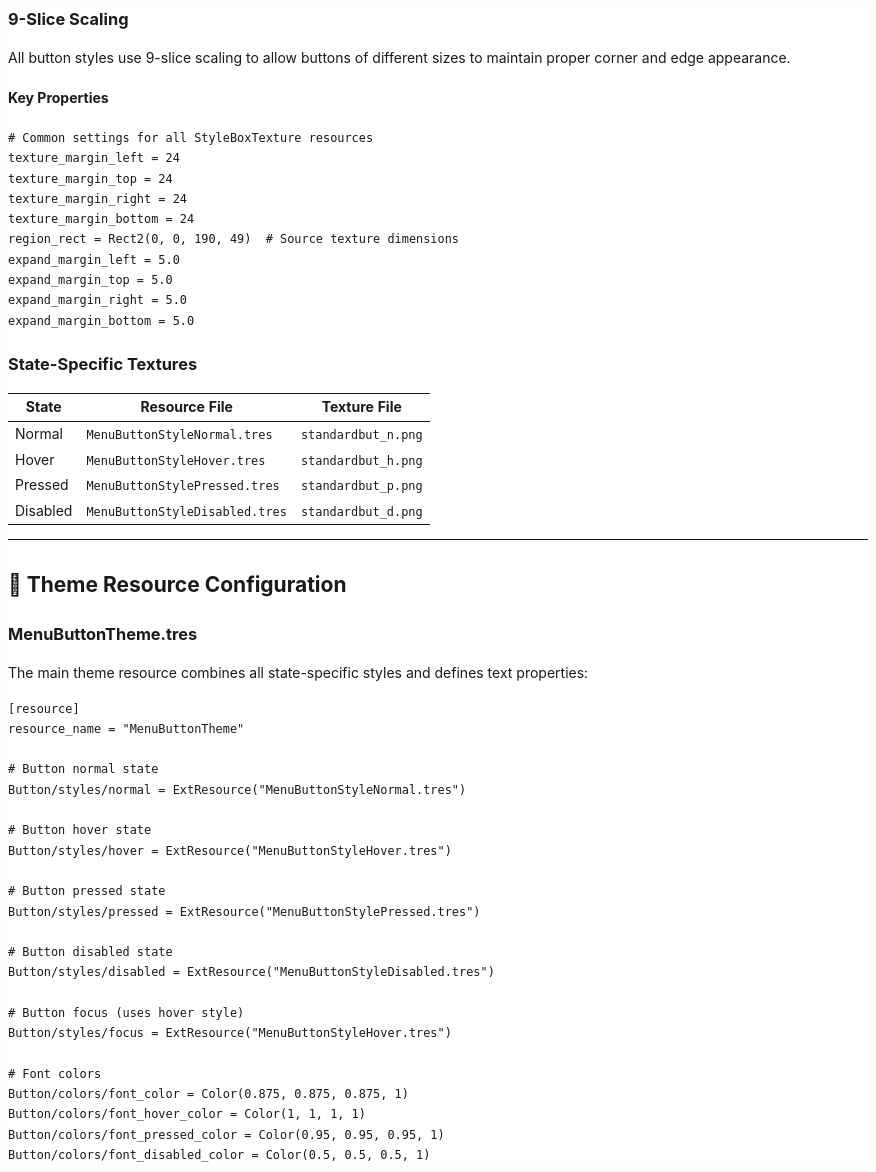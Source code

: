 ### 9-Slice Scaling

All button styles use 9-slice scaling to allow buttons of different sizes to maintain proper corner and edge appearance.

#### Key Properties

```gdscript
# Common settings for all StyleBoxTexture resources
texture_margin_left = 24
texture_margin_top = 24
texture_margin_right = 24
texture_margin_bottom = 24
region_rect = Rect2(0, 0, 190, 49)  # Source texture dimensions
expand_margin_left = 5.0
expand_margin_top = 5.0
expand_margin_right = 5.0
expand_margin_bottom = 5.0
```

### State-Specific Textures

| State | Resource File | Texture File |
|-------|--------------|--------------|
| Normal | `MenuButtonStyleNormal.tres` | `standardbut_n.png` |
| Hover | `MenuButtonStyleHover.tres` | `standardbut_h.png` |
| Pressed | `MenuButtonStylePressed.tres` | `standardbut_p.png` |
| Disabled | `MenuButtonStyleDisabled.tres` | `standardbut_d.png` |

---

## 🎯 Theme Resource Configuration

### MenuButtonTheme.tres

The main theme resource combines all state-specific styles and defines text properties:

```gdscript
[resource]
resource_name = "MenuButtonTheme"

# Button normal state
Button/styles/normal = ExtResource("MenuButtonStyleNormal.tres")

# Button hover state
Button/styles/hover = ExtResource("MenuButtonStyleHover.tres")

# Button pressed state
Button/styles/pressed = ExtResource("MenuButtonStylePressed.tres")

# Button disabled state
Button/styles/disabled = ExtResource("MenuButtonStyleDisabled.tres")

# Button focus (uses hover style)
Button/styles/focus = ExtResource("MenuButtonStyleHover.tres")

# Font colors
Button/colors/font_color = Color(0.875, 0.875, 0.875, 1)
Button/colors/font_hover_color = Color(1, 1, 1, 1)
Button/colors/font_pressed_color = Color(0.95, 0.95, 0.95, 1)
Button/colors/font_disabled_color = Color(0.5, 0.5, 0.5, 1)
```
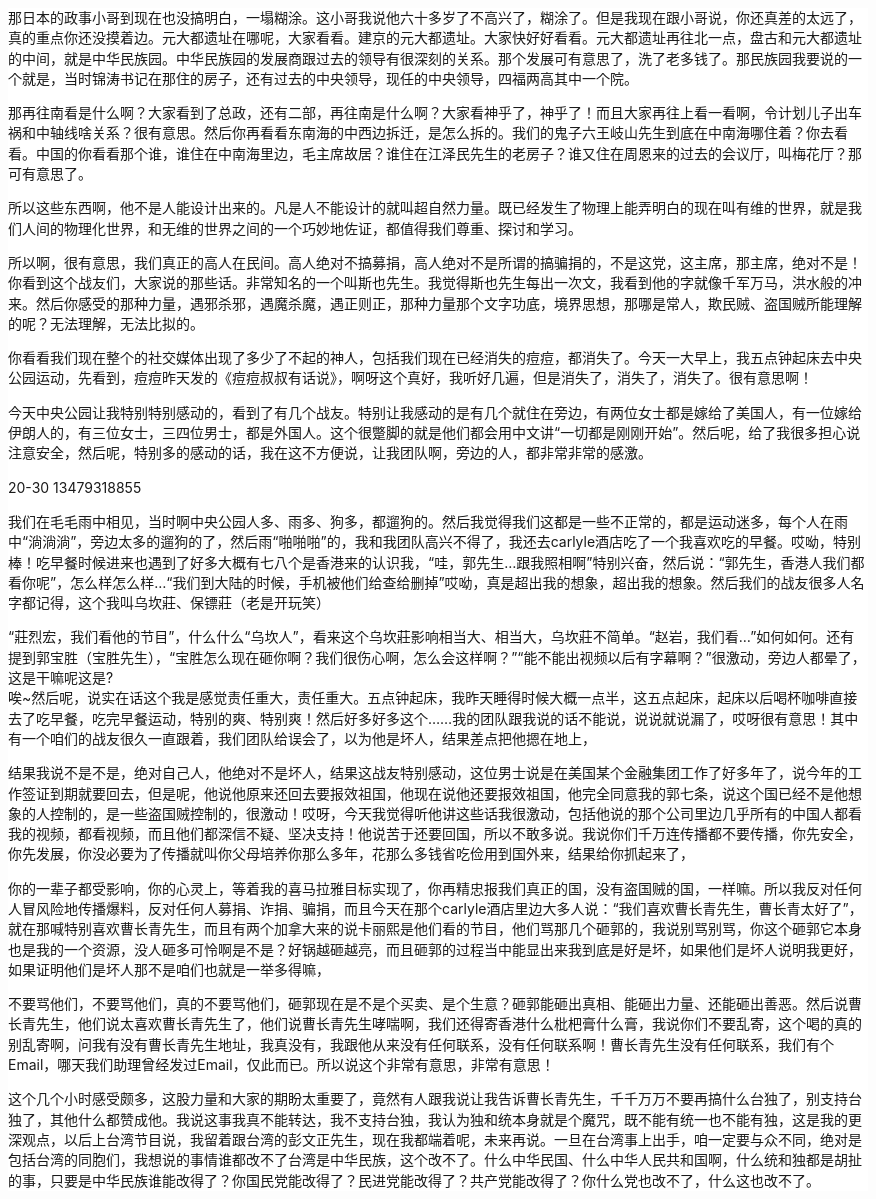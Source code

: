 


那日本的政事小哥到现在也没搞明白，一塌糊涂。这小哥我说他六十多岁了不高兴了，糊涂了。但是我现在跟小哥说，你还真差的太远了，真的重点你还没摸着边。元大都遗址在哪呢，大家看看。建京的元大都遗址。大家快好好看看。元大都遗址再往北一点，盘古和元大都遗址的中间，就是中华民族园。中华民族园的发展商跟过去的领导有很深刻的关系。那个发展可有意思了，洗了老多钱了。那民族园我要说的一个就是，当时锦涛书记在那住的房子，还有过去的中央领导，现任的中央领导，四福两高其中一个院。





那再往南看是什么啊？大家看到了总政，还有二部，再往南是什么啊？大家看神乎了，神乎了！而且大家再往上看一看啊，令计划儿子出车祸和中轴线啥关系？很有意思。然后你再看看东南海的中西边拆迁，是怎么拆的。我们的鬼子六王岐山先生到底在中南海哪住着？你去看看。中国的你看看那个谁，谁住在中南海里边，毛主席故居？谁住在江泽民先生的老房子？谁又住在周恩来的过去的会议厅，叫梅花厅？那可有意思了。





所以这些东西啊，他不是人能设计出来的。凡是人不能设计的就叫超自然力量。既已经发生了物理上能弄明白的现在叫有维的世界，就是我们人间的物理化世界，和无维的世界之间的一个巧妙地佐证，都值得我们尊重、探讨和学习。





所以啊，很有意思，我们真正的高人在民间。高人绝对不搞募捐，高人绝对不是所谓的搞骗捐的，不是这党，这主席，那主席，绝对不是！你看到这个战友们，大家说的那些话。非常知名的一个叫斯也先生。我觉得斯也先生每出一次文，我看到他的字就像千军万马，洪水般的冲来。然后你感受的那种力量，遇邪杀邪，遇魔杀魔，遇正则正，那种力量那个文字功底，境界思想，那哪是常人，欺民贼、盗国贼所能理解的呢？无法理解，无法比拟的。





你看看我们现在整个的社交媒体出现了多少了不起的神人，包括我们现在已经消失的痘痘，都消失了。今天一大早上，我五点钟起床去中央公园运动，先看到，痘痘昨天发的《痘痘叔叔有话说》，啊呀这个真好，我听好几遍，但是消失了，消失了，消失了。很有意思啊！





今天中央公园让我特别特别感动的，看到了有几个战友。特别让我感动的是有几个就住在旁边，有两位女士都是嫁给了美国人，有一位嫁给伊朗人的，有三位女士，三四位男士，都是外国人。这个很蹩脚的就是他们都会用中文讲“一切都是刚刚开始”。然后呢，给了我很多担心说注意安全，然后呢，特别多的感动的话，我在这不方便说，让我团队啊，旁边的人，都非常非常的感激。


20-30 13479318855


我们在毛毛雨中相见，当时啊中央公园人多、雨多、狗多，都遛狗的。然后我觉得我们这都是一些不正常的，都是运动迷多，每个人在雨中“淌淌淌”，旁边太多的遛狗的了，然后雨“啪啪啪”的，我和我团队高兴不得了，我还去carlyle酒店吃了一个我喜欢吃的早餐。哎呦，特别棒！吃早餐时候进来也遇到了好多大概有七八个是香港来的认识我，“哇，郭先生…跟我照相啊”特别兴奋，然后说：“郭先生，香港人我们都看你呢”，怎么样怎么样…“我们到大陆的时候，手机被他们给查给删掉”哎呦，真是超出我的想象，超出我的想象。然后我们的战友很多人名字都记得，这个我叫乌坎莊、保镖莊（老是开玩笑）

“莊烈宏，我们看他的节目”，什么什么“乌坎人”，看来这个乌坎莊影响相当大、相当大，乌坎莊不简单。“赵岩，我们看…”如何如何。还有提到郭宝胜（宝胜先生），“宝胜怎么现在砸你啊？我们很伤心啊，怎么会这样啊？”“能不能出视频以后有字幕啊？”很激动，旁边人都晕了，这是干嘛呢这是?<br>唉~然后呢，说实在话这个我是感觉责任重大，责任重大。五点钟起床，我昨天睡得时候大概一点半，这五点起床，起床以后喝杯咖啡直接去了吃早餐，吃完早餐运动，特别的爽、特别爽！然后好多好多这个……我的团队跟我说的话不能说，说说就说漏了，哎呀很有意思！其中有一个咱们的战友很久一直跟着，我们团队给误会了，以为他是坏人，结果差点把他摁在地上，

结果我说不是不是，绝对自己人，他绝对不是坏人，结果这战友特别感动，这位男士说是在美国某个金融集团工作了好多年了，说今年的工作签证到期就要回去，但是呢，他说他原来还回去要报效祖国，他现在说他还要报效祖国，他完全同意我的郭七条，说这个国已经不是他想象的人控制的，是一些盗国贼控制的，很激动！哎呀，今天我觉得听他讲这些话我很激动，包括他说的那个公司里边几乎所有的中国人都看我的视频，都看视频，而且他们都深信不疑、坚决支持！他说苦于还要回国，所以不敢多说。我说你们千万连传播都不要传播，你先安全，你先发展，你没必要为了传播就叫你父母培养你那么多年，花那么多钱省吃俭用到国外来，结果给你抓起来了，

你的一辈子都受影响，你的心灵上，等着我的喜马拉雅目标实现了，你再精忠报我们真正的国，没有盗国贼的国，一样嘛。所以我反对任何人冒风险地传播爆料，反对任何人募捐、诈捐、骗捐，而且今天在那个carlyle酒店里边大多人说：“我们喜欢曹长青先生，曹长青太好了”，就在那喊特别喜欢曹长青先生，而且有两个加拿大来的说卡丽熙是他们看的节目，他们骂那几个砸郭的，我说别骂别骂，你这个砸郭它本身也是我的一个资源，没人砸多可怜啊是不是？好锅越砸越亮，而且砸郭的过程当中能显出来我到底是好是坏，如果他们是坏人说明我更好，如果证明他们是坏人那不是咱们也就是一举多得嘛，

不要骂他们，不要骂他们，真的不要骂他们，砸郭现在是不是个买卖、是个生意？砸郭能砸出真相、能砸出力量、还能砸出善恶。然后说曹长青先生，他们说太喜欢曹长青先生了，他们说曹长青先生哮喘啊，我们还得寄香港什么枇杷膏什么膏，我说你们不要乱寄，这个喝的真的别乱寄啊，问我有没有曹长青先生地址，我真没有，我跟他从来没有任何联系，没有任何联系啊！曹长青先生没有任何联系，我们有个Email，哪天我们助理曾经发过Email，仅此而已。所以说这个非常有意思，非常有意思！

这个几个小时感受颇多，这股力量和大家的期盼太重要了，竟然有人跟我说让我告诉曹长青先生，千千万万不要再搞什么台独了，别支持台独了，其他什么都赞成他。我说这事我真不能转达，我不支持台独，我认为独和统本身就是个魔咒，既不能有统一也不能有独，这是我的更深观点，以后上台湾节目说，我留着跟台湾的彭文正先生，现在我都端着呢，未来再说。一旦在台湾事上出手，咱一定要与众不同，绝对是包括台湾的同胞们，我想说的事情谁都改不了台湾是中华民族，这个改不了。什么中华民国、什么中华人民共和国啊，什么统和独都是胡扯的事，只要是中华民族谁能改得了？你国民党能改得了？民进党能改得了？共产党能改得了？你什么党也改不了，什么这也改不了。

----------------

**Exercise brief:**
Write out nothing but the lines from the start of the data through the line with "### MenuButtonTheme.tres". Leave out the pictures.

**Completed task:**
Source code

: ### 9-Slice Scaling

All button styles use 9-slice scaling to allow buttons of different sizes to maintain proper corner and edge appearance.

#### Key Properties

```gdscript
# Common settings for all StyleBoxTexture resources
texture_margin_left = 24
texture_margin_top = 24
texture_margin_right = 24
texture_margin_bottom = 24
region_rect = Rect2(0, 0, 190, 49)  # Source texture dimensions
expand_margin_left = 5.0
expand_margin_top = 5.0
expand_margin_right = 5.0
expand_margin_bottom = 5.0
```

### State-Specific Textures

| State | Resource File | Texture File |
|-------|--------------|--------------|
| Normal | `MenuButtonStyleNormal.tres` | `standardbut_n.png` |
| Hover | `MenuButtonStyleHover.tres` | `standardbut_h.png` |
| Pressed | `MenuButtonStylePressed.tres` | `standardbut_p.png` |
| Disabled | `MenuButtonStyleDisabled.tres` | `standardbut_d.png` |

---

## 🎯 Theme Resource Configuration

### MenuButtonTheme.tres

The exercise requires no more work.